Hearth & Table - May 25, 2023
Occasionally, folks will ask us what inspires the menu. (This is related to that flourless almond cake recipe you're here for, we promise.)
Chef Ryan was fortunate enough to snag from the FOOD for Lane County warehouse pounds and pounds of chopped almonds. Nuts are a wonderful source of rich, fatty protein for those without allergies to them. But... how to use them...?
Voila. The cake. Enjoy!
Smoky miso split peas & potatoes (GF, vegan)
3 tablespoons cooking oil (canola, vegetable, or grapeseed)
1 onion, finely chopped
1⁄2 head garlic, cloves peeled and sliced
1 cup yellow split peas, soaked overnight
2 cups vegetable stock (or water)
1 lg can diced tomatoes
3 medium yukon gold potatoes, diced small
2 tablespoons miso paste
2 teaspoons smoked paprika
2 teaspoons turmeric powder
2 teaspoons brown sugar
1 lime, juiced
More kosher/sea salt, to taste
Rice noodles for serving, cooked according to the package instructions
1. In a large pot, heat the oil over medium heat. Add the onions and cook for 10 minutes, stirring often.
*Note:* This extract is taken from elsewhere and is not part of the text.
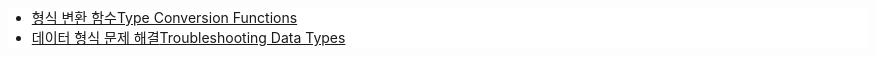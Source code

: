 - [<span data-ttu-id="5b567-182">형식 변환 함수</span><span class="sxs-lookup"><span data-stu-id="5b567-182">Type Conversion Functions</span></span>](../../../language-reference/functions/type-conversion-functions.md)
- [<span data-ttu-id="5b567-183">데이터 형식 문제 해결</span><span class="sxs-lookup"><span data-stu-id="5b567-183">Troubleshooting Data Types</span></span>](troubleshooting-data-types.md)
Add the garlic and cook for 5 minutes more.
2. Add the split peas and vegetable stock, bring to a boil over high heat, then reduce the heat to medium-low, cover and cook for 15 minutes. Skim off any foam that you see.
3. Add the tomatoes (with the juice), potatoes, miso paste, smoked paprika, turmeric and brown sugar and cook until the split peas and potatoes are tender.
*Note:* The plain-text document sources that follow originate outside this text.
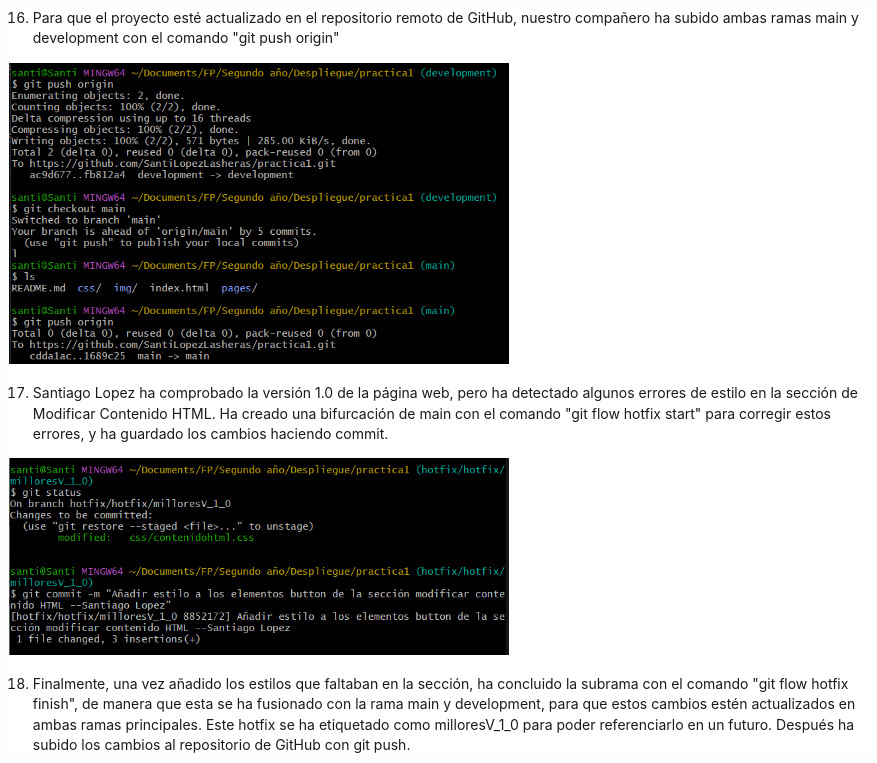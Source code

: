 16. Para que el proyecto esté actualizado en el repositorio remoto de GitHub, nuestro compañero ha subido ambas ramas main y development con el comando "git push origin"
    
<img src="/assets/images/practica24.png" alt="creando un repositorio en GitHub" width="500">

17. Santiago Lopez ha comprobado la versión 1.0 de la página web, pero ha detectado algunos errores de estilo en la sección de Modificar Contenido HTML. Ha creado una bifurcación de main con el comando "git flow hotfix start" para corregir estos errores, y ha guardado los cambios haciendo commit.
    
<img src="/assets/images/practica25.png" alt="creando un repositorio en GitHub" width="500">

18. Finalmente, una vez añadido los estilos que faltaban en la sección, ha concluido la subrama con el comando "git flow hotfix finish", de manera que esta se ha fusionado con la rama main y development, para que estos cambios estén actualizados en ambas ramas principales. Este hotfix se ha etiquetado como milloresV_1_0 para poder referenciarlo en un futuro. Después ha subido los cambios al repositorio de GitHub con git push.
4. Add the lime juice, taste for seasoning, and serve over the cooked rice noodles.
Flourless almond cake (GF; dairy-free, contains eggs)
3 cups almond meal
1 cup granulated sugar
5 eggs, beaten
1 tablespoon fresh lemon zest
2 teaspoons ground cinnamon
1⁄2 cup sliced almonds
2 tablespoons powdered sugar, for dusting (optional)
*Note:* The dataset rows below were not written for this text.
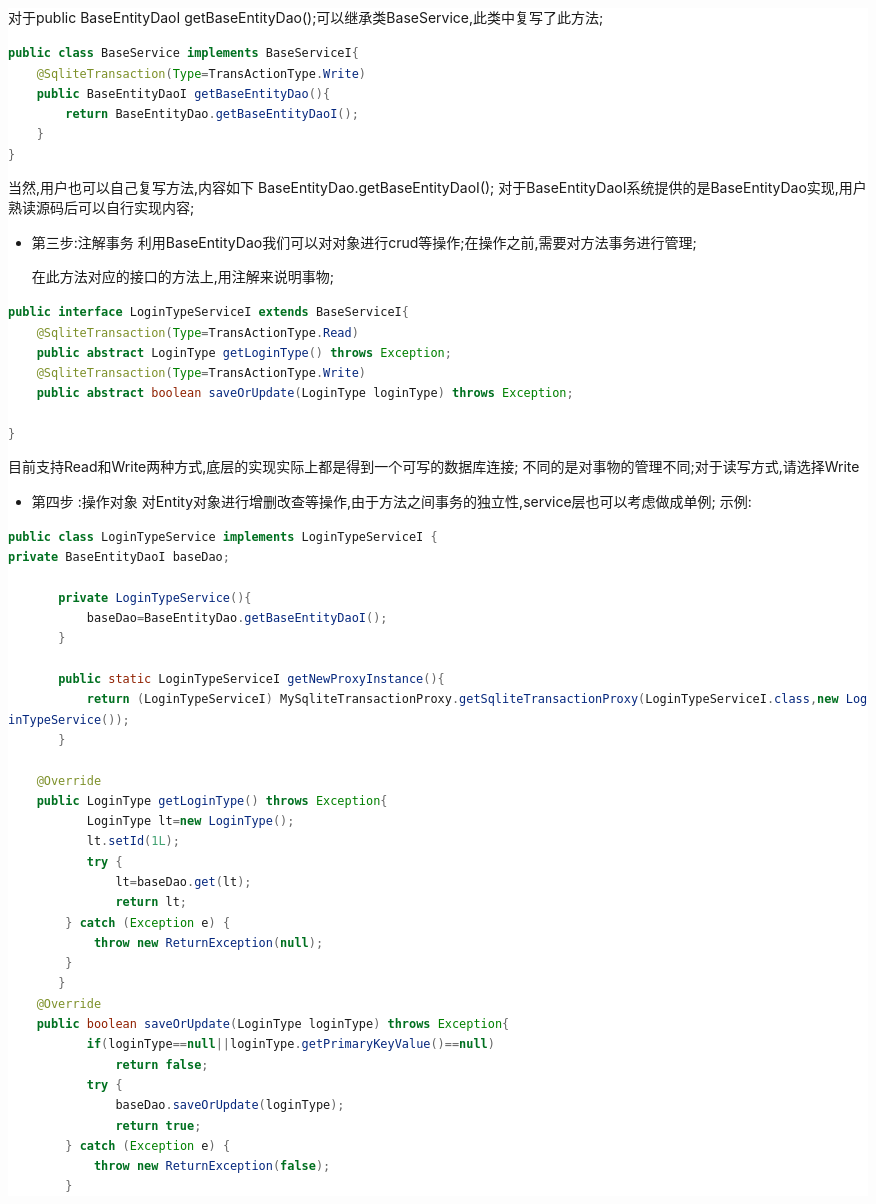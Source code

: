 对于public BaseEntityDaoI getBaseEntityDao();可以继承类BaseService,此类中复写了此方法;
```java
public class BaseService implements BaseServiceI{  
    @SqliteTransaction(Type=TransActionType.Write)  
    public BaseEntityDaoI getBaseEntityDao(){  
        return BaseEntityDao.getBaseEntityDaoI();  
    }  
}  
```
当然,用户也可以自己复写方法,内容如下 BaseEntityDao.getBaseEntityDaoI();
对于BaseEntityDaoI系统提供的是BaseEntityDao实现,用户熟读源码后可以自行实现内容;

 - 第三步:注解事务
     利用BaseEntityDao我们可以对对象进行crud等操作;在操作之前,需要对方法事务进行管理;

     在此方法对应的接口的方法上,用注解来说明事物;
```java
public interface LoginTypeServiceI extends BaseServiceI{  
    @SqliteTransaction(Type=TransActionType.Read)  
    public abstract LoginType getLoginType() throws Exception;  
    @SqliteTransaction(Type=TransActionType.Write)  
    public abstract boolean saveOrUpdate(LoginType loginType) throws Exception;  
  
}
```

 目前支持Read和Write两种方式,底层的实现实际上都是得到一个可写的数据库连接;
不同的是对事物的管理不同;对于读写方式,请选择Write

 - 第四步 :操作对象
对Entity对象进行增删改查等操作,由于方法之间事务的独立性,service层也可以考虑做成单例;
示例:
```java
public class LoginTypeService implements LoginTypeServiceI {  
private BaseEntityDaoI baseDao;  
  
       private LoginTypeService(){  
           baseDao=BaseEntityDao.getBaseEntityDaoI();  
       }  
         
       public static LoginTypeServiceI getNewProxyInstance(){  
           return (LoginTypeServiceI) MySqliteTransactionProxy.getSqliteTransactionProxy(LoginTypeServiceI.class,new LoginTypeService());  
       }  
  
    @Override  
    public LoginType getLoginType() throws Exception{  
           LoginType lt=new LoginType();  
           lt.setId(1L);  
           try {  
               lt=baseDao.get(lt);  
               return lt;  
        } catch (Exception e) {  
            throw new ReturnException(null);  
        }  
       }  
    @Override  
    public boolean saveOrUpdate(LoginType loginType) throws Exception{  
           if(loginType==null||loginType.getPrimaryKeyValue()==null)  
               return false;  
           try {  
               baseDao.saveOrUpdate(loginType);  
               return true;  
        } catch (Exception e) {  
            throw new ReturnException(false);  
        }  
```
1. Preheat the oven to 350 F and line the base of an 8-inch round cake pan or a springform pan with parchment paper.
2. In a large mixing bowl, beat the sugar and eggs together until you get a pale yellow mixture.
3. Grate the zest of a fresh lemon.
4. Add the almond meal, lemon zest, and ground cinnamon into the bowl with the sugar-egg mixture. Mix well until you get a homogenous batter.
5. Pour the flourless almond cake batter into the parchment-lined round cake pan and sprinkle the top of the batter with sliced almonds.
6. Bake for 30 to 35 minutes until the top of the cake is golden brown.
7. Allow the cake to cool completely before removing it from the pan.
8. Sprinkle the top of the cake with a dusting of powdered sugar before serving, if desired.